### Exercise objective
In the entries that follow, find the word "License" and report each line it is on.
━━━━━ Material shown
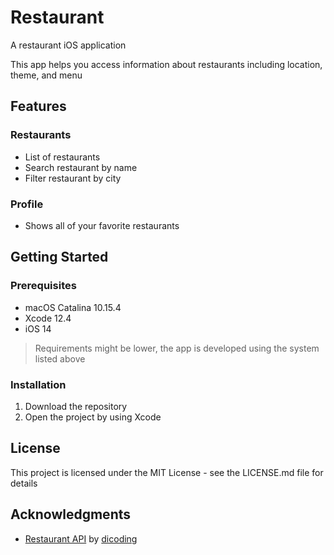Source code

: # Restaurant
A restaurant iOS application

This app helps you access information about restaurants including location, theme, and menu

## Features

### Restaurants
- List of restaurants
- Search restaurant by name
- Filter restaurant by city

### Profile
- Shows all of your favorite restaurants

## Getting Started

### Prerequisites

* macOS Catalina 10.15.4
* Xcode 12.4
* iOS 14
> Requirements might be lower, the app is developed using the system listed above

### Installation

1. Download the repository
2. Open the project by using Xcode

## License

This project is licensed under the MIT License - see the LICENSE.md file for details

## Acknowledgments

* [Restaurant API](https://restaurant-api.dicoding.dev) by [dicoding](https://www.dicoding.com)
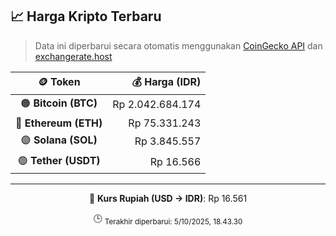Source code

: 

<!-- HARGA_KRIPTO -->
## 📈 Harga Kripto Terbaru

> Data ini diperbarui secara otomatis menggunakan [CoinGecko API](https://www.coingecko.com/) dan [exchangerate.host](https://exchangerate.host/)

<div align="center">

| 🪙 Token | 💰 Harga (IDR) |
|:------:|---------------:|
| 🟠 **Bitcoin (BTC)**   | Rp 2.042.684.174 |
| 🔵 **Ethereum (ETH)**  | Rp 75.331.243 |
| 🟣 **Solana (SOL)**    | Rp 3.845.557 |
| 🟢 **Tether (USDT)**   | Rp 16.566 |

---

💱 **Kurs Rupiah (USD → IDR)**: Rp 16.561

🕒 <sub>Terakhir diperbarui: 5/10/2025, 18.43.30</sub>

</div>
<!-- /HARGA_KRIPTO -->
━━━━━━━━━━
### Solved problem
## License
This project is licensed under the MIT License - see the LICENSE.md file for details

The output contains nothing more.